Início da Década de 1940, em Tairetá (hoje Paracambi), ainda sem iluminação elétrica nas casas e nas ruas, a molecada de dona Jovita adorava ir para a casa de sua irmã - a tia Cândida, lá no bairro do Amapá.

Quais motivos faziam o lar do casal Cândida e Nequinho um lugar tão desejado? E não só aos filhos da megera indomada do Quilombo, mas amigos deles também fugiam das aulas para se refugiarem naquele cantinho de pobreza extrema. Por quê?

Pois bem, certas coisas todo garoto adora. Por exemplo, quem aos 12 anos odeia tomar banho? Todos! Até mesmo lavar os pés para se deitar sempre foi uma tortura para qualquer pré-adolescente.

Da mesma forma, lavar a louça usada nas refeições é um castigo mortal, pergunte para qualquer guri. Pior ainda é ser obrigado a perder aquela partida de futebol só porque deu a hora de ir para a escola. Do nascer do sol até o cair da noite brincar é a razão de ser de um garoto.

Em plena quinta-feira a família de Nequinho aparece no casarão de Jovita. A prosa começa e vai longe. No fogão a lenha as panelas recebem um reforço para atender mais quatro bocas. As crianças recebem ordens para ir buscar ovos no galinheiro e lá vão os irmãos Ary e Afonso e o primo Guigui. Coletam ovos aqui e ali até descobrirem o primeiro ninho atacado por algum bicho. Só sobraram as cascas dos ovos. Nos buracos cavados no Morro do Parque praticamente todos os ninhos haviam sido atacados pelo papa-ovo.

Recolhem o possível e voltam para a cozinha levando a cesta de vime com poucos ovos e muitas cascas para justificar o fracasso da coleta. Afinal, dar aquela notícia para a Jovita era arriscado demais. Caso ela não acreditasse na história o relho ia comer solto no lombo do trio. Jovita, ao ver o estrago causado grita alto: Lete, seu filho mais velho, venha aqui e traga a espingarda. Logo em seguida ele aparece com a arma de carregar pela boca e recebe a ordem da comandante: - vá até o galinheiro e mate o papa-ovos.
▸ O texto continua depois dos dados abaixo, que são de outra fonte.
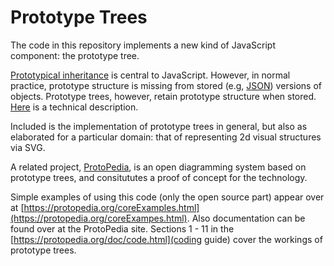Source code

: # Prototype Trees

The code in this repository implements a new kind of JavaScript component: the prototype tree.
 
[Prototypical inheritance](https://protopedia.org/doc/inherit.html) is central to JavaScript. However, in normal practice, prototype structure is missing from stored (e.g, [JSON](https://www.json.org/)) versions of objects. Prototype trees, however, retain prototype structure when stored. [Here](https://medium.com/dailyjs/prototype-trees-as-javascript-components-fad6c8fb4454) is a technical description.

Included is the implementation of prototype trees in general, but also as elaborated for a particular domain: that of representing 2d visual structures via SVG. 

A related project, [ProtoPedia](https://protopedia.org), is  an open diagramming system based on prototype trees, and consitututes a proof of concept for the technology.

Simple examples of using this code (only the open source part) appear over at [https://protopedia.org/coreExamples.html](https://protopedia.org/coreExampes.html).
Also documentation can be found over at the ProtoPedia site. Sections 1 - 11  in the [https://protopedia.org/doc/code.html](coding guide) cover the workings of prototype trees.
Assim fez filho recém-chegado do Tiro de Guerra. Com a molecada agarrada em seu pé, procurou pelo bicho que comia os ovos no quintal. Ary levantou uma longa tábua de andaime e de lá apareceu o intruso papa-ovos: um baita lagarto. O bicho passou feito um corisco pelos moleques e por baixo das pernas de Lete em direção aos varais de roupa.

Com a arma já carregada, o atirador de elite da família se virou rapidamente na direção que o lagarto corria e apontou a cartucheira, apertou o gatilho e quase caiu de costas com o recuo da espingarda. Muita carga de pólvora havia sido socada no cano, junto com balins de chumbo em excesso. Resultado disso?

O tiro esparramou balins de chumbo por um leque bem grande e acertou quase todos os lençóis brancos que ali secavam ao sol. Os furos ultrapassaram a primeira e a segunda, chegando a terceira fileira de varais do quintal. Mais de dez lençóis furados com um só tiro.

Lete se sentou na escada da cozinha e começou a pensar como daria a notícia dos lençóis furado à mãe. Até que tomou coragem e foi à sala onde notificou Jovita do prejuízo causado. Ela ficou vermelha de raiva, apesar de sua pele morena e vociferou para ele: - Pelo menos matou o bicho? Ele, triste respondeu que o bicho nem ferido foi.

Jovita pegou o relho e até Nequinho, que tentou salvar o Lete, levou chicotada no braço. Naquele mesmo dia Cândida e Nequinho voltaram para casa pobre, levando os filhos e três sobrinhos que pegaram o lagarto vivo e o soltaram no quarto da matriarca assustadora.